Today was the last day of the sprint. We finished almost all the stories, only on the “search trips” we still have to do something on the UI. Tomorrow there will be the first demo where we will present the functionalities developed so far.

Sprint 1 – end of second week

Here we are, the second week is terminated (the first one where all the team is present). For the moment we officially achieved only 2 points on the 13 of the sprint but two other user stories have been completed today and we wait only the approval of Claire.

Next week we’ll have to complete the story to search the travellers (almost finished) and to do some work on the story to search the arranged trips.

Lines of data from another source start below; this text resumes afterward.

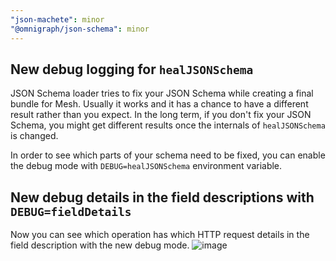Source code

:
 ```yaml
---
"json-machete": minor
"@omnigraph/json-schema": minor
---
```


## New debug logging for `healJSONSchema`
JSON Schema loader tries to fix your JSON Schema while creating a final bundle for Mesh. Usually it works and it has a chance to have a different result rather than you expect. In the long term, if you don't fix your JSON Schema, you might get different results once the internals of `healJSONSchema` is changed.

In order to see which parts of your schema need to be fixed, you can enable the debug mode with `DEBUG=healJSONSchema` environment variable.

## New debug details in the field descriptions with `DEBUG=fieldDetails`
Now you can see which operation has which HTTP request details in the field description with the new debug mode.
![image](https://user-images.githubusercontent.com/20847995/182913565-a9d9c521-519b-4d57-88a9-13ea3edab96a.png)
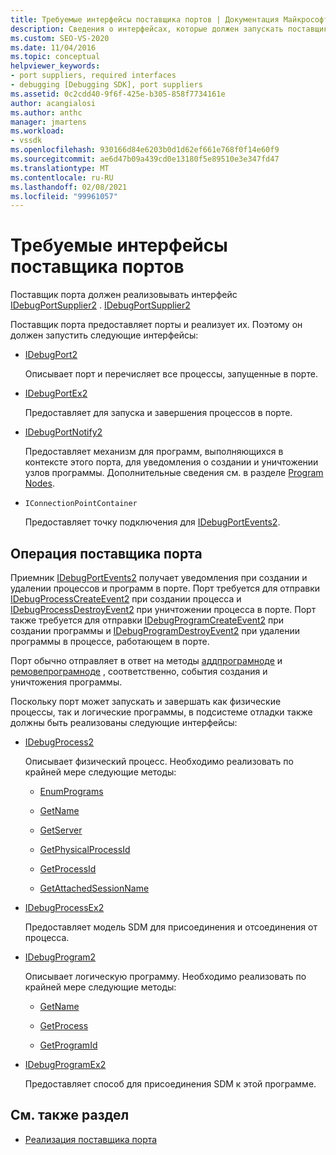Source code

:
 ```yaml
---
title: Требуемые интерфейсы поставщика портов | Документация Майкрософт
description: Сведения о интерфейсах, которые должен запускать поставщик порта. Поставщик порта предоставляет порты и реализует их.
ms.custom: SEO-VS-2020
ms.date: 11/04/2016
ms.topic: conceptual
helpviewer_keywords:
- port suppliers, required interfaces
- debugging [Debugging SDK], port suppliers
ms.assetid: 0c2cdd40-9f6f-425e-b305-858f7734161e
author: acangialosi
ms.author: anthc
manager: jmartens
ms.workload:
- vssdk
ms.openlocfilehash: 930166d84e6203b0d1d62ef661e768f0f14e60f9
ms.sourcegitcommit: ae6d47b09a439cd0e13180f5e89510e3e347fd47
ms.translationtype: MT
ms.contentlocale: ru-RU
ms.lasthandoff: 02/08/2021
ms.locfileid: "99961057"
---
```

# <a name="required-port-supplier-interfaces"></a>Требуемые интерфейсы поставщика портов
Поставщик порта должен реализовывать интерфейс [IDebugPortSupplier2](../../extensibility/debugger/reference/idebugportsupplier2.md) . [IDebugPortSupplier2](../../extensibility/debugger/reference/idebugportsupplier2.md)

 Поставщик порта предоставляет порты и реализует их. Поэтому он должен запустить следующие интерфейсы:

- [IDebugPort2](../../extensibility/debugger/reference/idebugport2.md)

  Описывает порт и перечисляет все процессы, запущенные в порте.

- [IDebugPortEx2](../../extensibility/debugger/reference/idebugportex2.md)

  Предоставляет для запуска и завершения процессов в порте.

- [IDebugPortNotify2](../../extensibility/debugger/reference/idebugportnotify2.md)

  Предоставляет механизм для программ, выполняющихся в контексте этого порта, для уведомления о создании и уничтожении узлов программы. Дополнительные сведения см. в разделе [Program Nodes](../../extensibility/debugger/program-nodes.md).

- `IConnectionPointContainer`

  Предоставляет точку подключения для [IDebugPortEvents2](../../extensibility/debugger/reference/idebugportevents2.md).

## <a name="port-supplier-operation"></a>Операция поставщика порта
 Приемник [IDebugPortEvents2](../../extensibility/debugger/reference/idebugportevents2.md) получает уведомления при создании и удалении процессов и программ в порте. Порт требуется для отправки [IDebugProcessCreateEvent2](../../extensibility/debugger/reference/idebugprocesscreateevent2.md) при создании процесса и [IDebugProcessDestroyEvent2](../../extensibility/debugger/reference/idebugprocessdestroyevent2.md) при уничтожении процесса в порте. Порт также требуется для отправки [IDebugProgramCreateEvent2](../../extensibility/debugger/reference/idebugprogramcreateevent2.md) при создании программы и [IDebugProgramDestroyEvent2](../../extensibility/debugger/reference/idebugprogramdestroyevent2.md) при удалении программы в процессе, работающем в порте.

 Порт обычно отправляет в ответ на методы [аддпрограмноде](../../extensibility/debugger/reference/idebugportnotify2-addprogramnode.md) и [ремовепрограмноде](../../extensibility/debugger/reference/idebugportnotify2-removeprogramnode.md) , соответственно, события создания и уничтожения программы.

 Поскольку порт может запускать и завершать как физические процессы, так и логические программы, в подсистеме отладки также должны быть реализованы следующие интерфейсы:

- [IDebugProcess2](../../extensibility/debugger/reference/idebugprocess2.md)

  Описывает физический процесс. Необходимо реализовать по крайней мере следующие методы:

  - [EnumPrograms](../../extensibility/debugger/reference/idebugprocess2-enumprograms.md)

  - [GetName](../../extensibility/debugger/reference/idebugprocess2-getname.md)

  - [GetServer](../../extensibility/debugger/reference/idebugprocess2-getserver.md)

  - [GetPhysicalProcessId](../../extensibility/debugger/reference/idebugprocess2-getphysicalprocessid.md)

  - [GetProcessId](../../extensibility/debugger/reference/idebugprocess2-getprocessid.md)

  - [GetAttachedSessionName](../../extensibility/debugger/reference/idebugprocess2-getattachedsessionname.md)

- [IDebugProcessEx2](../../extensibility/debugger/reference/idebugprocessex2.md)

  Предоставляет модель SDM для присоединения и отсоединения от процесса.

- [IDebugProgram2](../../extensibility/debugger/reference/idebugprogram2.md)

  Описывает логическую программу. Необходимо реализовать по крайней мере следующие методы:

  - [GetName](../../extensibility/debugger/reference/idebugprogram2-getname.md)

  - [GetProcess](../../extensibility/debugger/reference/idebugprogram2-getprocess.md)

  - [GetProgramId](../../extensibility/debugger/reference/idebugprogram2-getprogramid.md)

- [IDebugProgramEx2](../../extensibility/debugger/reference/idebugprogramex2.md)

  Предоставляет способ для присоединения SDM к этой программе.

## <a name="see-also"></a>См. также раздел
- [Реализация поставщика порта](../../extensibility/debugger/implementing-a-port-supplier.md)

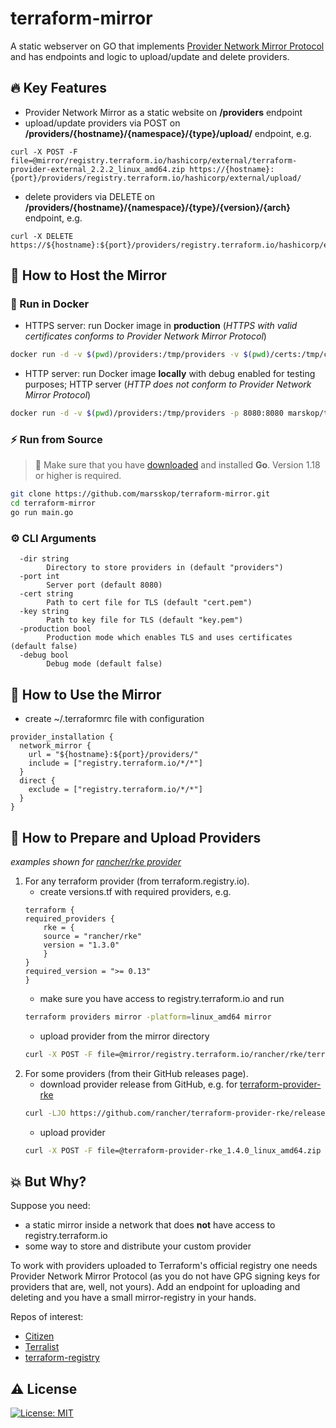 # terraform-mirror

A static webserver on GO that implements [Provider Network Mirror Protocol](https://developer.hashicorp.com/terraform/internals/provider-network-mirror-protocol) and has endpoints and logic to upload/update and delete providers.

## 🔥 Key Features
- Provider Network Mirror as a static website on **/providers** endpoint
- upload/update providers via POST on **/providers/{hostname}/{namespace}/{type}/upload/** endpoint, e.g.
```
curl -X POST -F file=@mirror/registry.terraform.io/hashicorp/external/terraform-provider-external_2.2.2_linux_amd64.zip https://{hostname}:{port}/providers/registry.terraform.io/hashicorp/external/upload/
```
- delete providers via DELETE on **/providers/{hostname}/{namespace}/{type}/{version}/{arch}** endpoint, e.g.
```
curl -X DELETE https://${hostname}:${port}/providers/registry.terraform.io/hashicorp/external/2.2.2/linux_amd64
```

## 📁 How to Host the Mirror
###  🐳 Run in Docker
- HTTPS server: run Docker image in **production** (*HTTPS with valid certificates conforms to Provider Network Mirror Protocol*)
```bash
docker run -d -v $(pwd)/providers:/tmp/providers -v $(pwd)/certs:/tmp/certs -p 8080:8080 marskop/terraform-mirror /usr/local/bin/terraform-mirror --dir=/tmp/providers --production --cert=/tmp/certs/fullchain.pem --key=/tmp/certs/privkey.pem
```
- HTTP server: run Docker image **locally** with debug enabled for testing purposes; HTTP server (*HTTP does not conform to Provider Network Mirror Protocol*)
```bash
docker run -d -v $(pwd)/providers:/tmp/providers -p 8080:8080 marskop/terraform-mirror /usr/local/bin/terraform-mirror --dir=/tmp/providers --debug
```
### ⚡ Run from Source
> 🔔 Make sure that you have [downloaded](https://go.dev/dl/) and installed **Go**. Version 1.18 or higher is required.
```bash
git clone https://github.com/marsskop/terraform-mirror.git
cd terraform-mirror
go run main.go
```
### ⚙️ CLI Arguments
```
  -dir string
        Directory to store providers in (default "providers")
  -port int
        Server port (default 8080)
  -cert string
        Path to cert file for TLS (default "cert.pem")
  -key string
        Path to key file for TLS (default "key.pem")
  -production bool
        Production mode which enables TLS and uses certificates (default false)
  -debug bool
        Debug mode (default false)
```

## 📂 How to Use the Mirror
- create ~/.terraformrc file with configuration
```
provider_installation {
  network_mirror {
    url = "${hostname}:${port}/providers/"
    include = ["registry.terraform.io/*/*"]
  }
  direct {
    exclude = ["registry.terraform.io/*/*"]
  }
}
```

## 🔧  How to Prepare and Upload Providers
*examples shown for [rancher/rke provider](https://registry.terraform.io/providers/rancher/rke/latest)*
1. For any terraform provider (from terraform.registry.io).
    - create versions.tf with required providers, e.g.
    ```
    terraform {
    required_providers {
        rke = {
        source = "rancher/rke"
        version = "1.3.0"
        }
    }
    required_version = ">= 0.13"
    }
    ```
    - make sure you have access to registry.terraform.io and run
    ```bash
    terraform providers mirror -platform=linux_amd64 mirror
    ```
    - upload provider from the mirror directory
    ```bash
    curl -X POST -F file=@mirror/registry.terraform.io/rancher/rke/terraform-provider-rke_1.3.0_linux_amd64.zip https://${hostname}:${port}/providers/registry.terraform.io/rancher/rke/upload/
    ```
2. For some providers (from their GitHub releases page).
    - download provider release from GitHub, e.g. for [terraform-provider-rke](https://github.com/rancher/terraform-provider-rke)
    ```bash
    curl -LJO https://github.com/rancher/terraform-provider-rke/releases/download/v1.4.0/terraform-provider-rke_1.4.0_linux_amd64.zip
    ```
    - upload provider
    ```bash
    curl -X POST -F file=@terraform-provider-rke_1.4.0_linux_amd64.zip https://${hostname}:${port}/providers/registry.terraform.io/rancher/rke/upload/
    ```

## 💥 But Why?
Suppose you need:
- a static mirror inside a network that does **not** have access to registry.terraform.io
- some way to store and distribute your custom provider

To work with providers uploaded to Terraform's official registry one needs Provider Network Mirror Protocol (as you do not have GPG signing keys for providers that are, well, not yours). Add an endpoint for uploading and deleting and you have a small mirror-registry in your hands.

Repos of interest:
- [Citizen](https://github.com/outsideris/citizen)
- [Terralist](https://github.com/valentindeaconu/terralist)
- [terraform-registry](https://github.com/nrkno/terraform-registry)

## ⚠️  License
[![License: MIT](https://img.shields.io/badge/license-MIT-blue)](https://www.tldrlegal.com/license/mit-license)
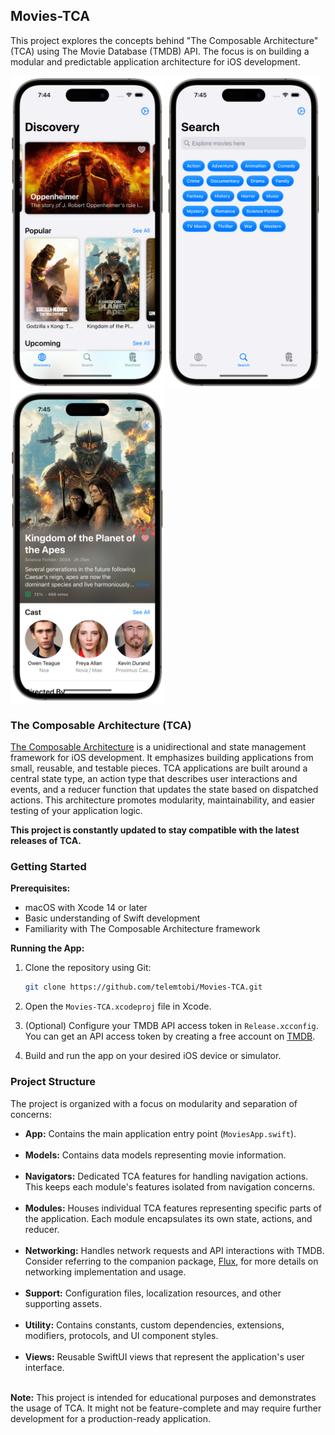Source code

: ## Movies-TCA

This project explores the concepts behind "The Composable Architecture" (TCA) using The Movie Database (TMDB) API. The focus is on building a modular and predictable application architecture for iOS development.

<p>
  <img height="500" src="Movies-TCA/Support/Resources/Preview Content/Preview Assets.xcassets/screenshot_1.imageset/screenshot_1.png">
  <img height="500" src="Movies-TCA/Support/Resources/Preview Content/Preview Assets.xcassets/screenshot_2.imageset/screenshot_2.png">
  <img height="500" src="Movies-TCA/Support/Resources/Preview Content/Preview Assets.xcassets/screenshot_3.imageset/screenshot_3.png">
</p>

### The Composable Architecture (TCA)

[The Composable Architecture](https://github.com/pointfreeco/swift-composable-architecture) is a unidirectional and state management framework for iOS development. It emphasizes building applications from small, reusable, and testable pieces. TCA applications are built around a central state type, an action type that describes user interactions and events, and a reducer function that updates the state based on dispatched actions. This architecture promotes modularity, maintainability, and easier testing of your application logic.

**This project is constantly updated to stay compatible with the latest releases of TCA.** 

### Getting Started

**Prerequisites:**

* macOS with Xcode 14 or later
* Basic understanding of Swift development
* Familiarity with The Composable Architecture framework

**Running the App:**

1. Clone the repository using Git:
   
   ```bash
   git clone https://github.com/telemtobi/Movies-TCA.git
   ```

3. Open the `Movies-TCA.xcodeproj` file in Xcode.

4. (Optional) Configure your TMDB API access token in `Release.xcconfig`.<br/>
   You can get an API access token by creating a free account on [TMDB]([https://www.themoviedb.org/account/signup](https://developer.themoviedb.org/reference/intro/getting-started)).

5. Build and run the app on your desired iOS device or simulator.

### Project Structure

The project is organized with a focus on modularity and separation of concerns:

* **App:** Contains the main application entry point (`MoviesApp.swift`).<br/><br/>
* **Models:** Contains data models representing movie information.<br/><br/>
* **Navigators:** Dedicated TCA features for handling navigation actions. This keeps each module's features isolated from navigation concerns.<br/><br/>
* **Modules:** Houses individual TCA features representing specific parts of the application. Each module encapsulates its own state, actions, and reducer.<br/><br/>
* **Networking:** Handles network requests and API interactions with TMDB. Consider referring to the companion package, [Flux](https://github.com/TelemTobi/Flux), for more details on networking implementation and usage.<br/><br/>
* **Support:** Configuration files, localization resources, and other supporting assets.<br/><br/>
* **Utility:** Contains constants, custom dependencies, extensions, modifiers, protocols, and UI component styles.<br/><br/>
* **Views:** Reusable SwiftUI views that represent the application's user interface.<br/><br/>

**Note:** This project is intended for educational purposes and demonstrates the usage of TCA. It might not be feature-complete and may require further development for a production-ready application.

The demo is planned for Thursday… it will be a busy week so I think it’s better to recharge our batteries during this long weekend 😉 (Monday is vacation: ” lundi de pentecote”).  See you soon!

First day of “real” work

Planning is done, and back from vacation. Time to get to the real stuff: implementing these user stories.

We were given a short demo of what has been done during last week for us to catch up. We could already see the new tab, with some sections in it (they were previously in another tab and moved there), which actually work. Rather impressive!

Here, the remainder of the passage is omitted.